Perguntados a respeito das razões para a conversão, a maioria dos entrevistados afirmou que buscava "uma conexão mais pessoal com Deus". Das oito opções de resposta disponíveis, a segunda mais escolhida dizia que os fiéis "gostam mais do estilo de culto da nova igreja", a terceira, que "encontraram uma igreja que ajuda mais seus membros" e a quarta, que "queriam uma ênfase maior em moralidade".

"De um modo geral, igrejas pentecostais atraem pessoas que já têm atitudes mais conservadoras. Elas costumam ser reforçadas e até mesmo intensificadas dentro das congregações. Mesmo assim, é importante lembrar que há muita diversidade entre as denominações pentecostais. A Igreja Universal do Reino de Deus, por exemplo, apoiou Dilma em sua reeleição", diz Chesnut.

A pesquisa afirma que mais protestantes do que católicos latino-americanos se opõem a questões como aborto e casamento gay. A diferença entre eles é pequena na maioria dos países, sobretudo em relação ao aborto.

No Brasil, a maioria dos católicos também se coloca a favor de mudanças em tradições católicas como o celibato dos padres e a proibição de que mulheres se tornem sacerdotes.

Influência pentecostal

A tentativa de tornar os rituais católicos mais atraentes e evitar a perda de fiéis também impulsionou o crescimento da corrente Renovação Carismática entre os católicos. Padres e fiéis ligados ao movimento incorporam às celebrações católicas elementos de cultos pentecostais, como música, dança, pregações contundentes e rituais de exorcismo.

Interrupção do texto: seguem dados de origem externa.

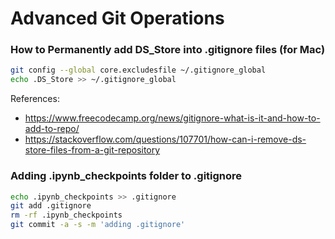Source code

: # Advanced Git Operations

### How to Permanently add DS_Store into .gitignore files (for Mac)

```bash
git config --global core.excludesfile ~/.gitignore_global
echo .DS_Store >> ~/.gitignore_global
```

References:
* https://www.freecodecamp.org/news/gitignore-what-is-it-and-how-to-add-to-repo/
* https://stackoverflow.com/questions/107701/how-can-i-remove-ds-store-files-from-a-git-repository


### Adding .ipynb_checkpoints folder to .gitignore
```bash
echo .ipynb_checkpoints >> .gitignore
git add .gitignore
rm -rf .ipynb_checkpoints
git commit -a -s -m 'adding .gitignore'
```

"Em todos os países pesquisados, os carismáticos são grande parte da população católica. E em alguns países – Panamá, Brasil, Honduras, República Dominicana e El Salvador –, pelo menos metade dos católicos dizem ser carismáticos", afirma o estudo.

Para Andrew Chesnut, padres "superstar" brasileiros, como Marcelo Rossi e Fábio de Melo, são expoentes do poder carismático dentro da Igreja católica latina. Pelo menos 58% dos católicos brasileiros se dizem carismáticos. "Há equivalentes ao padre Marcelo Rossi em quase todos os países latino-americanos, mas nenhum é tão superstar quanto ele", diz.

"Sem o crescimento pentecostal, não haveria carismáticos ou Marcelo Rossi. É uma reação católica a esse crescimento."

A prática do exorcismo, que havia se tornado rara dentro do catolicismo, também voltou à tona por influência das igrejas neopentecostais, de acordo com o pesquisador. "No Brasil, o bispo Edir Macedo, da Igreja Universal do Reino de Deus, foi o pioneiro em fazer exorcismos públicos e espetaculares, e outros o seguiram. Agora, há todo tipo de exorcismos não autorizados sendo feitos na Igreja Católica. Normalmente seria necessária a autorização de um bispo, mas entre os carismáticos há muitas mulheres leigas fazendo isso", afirma.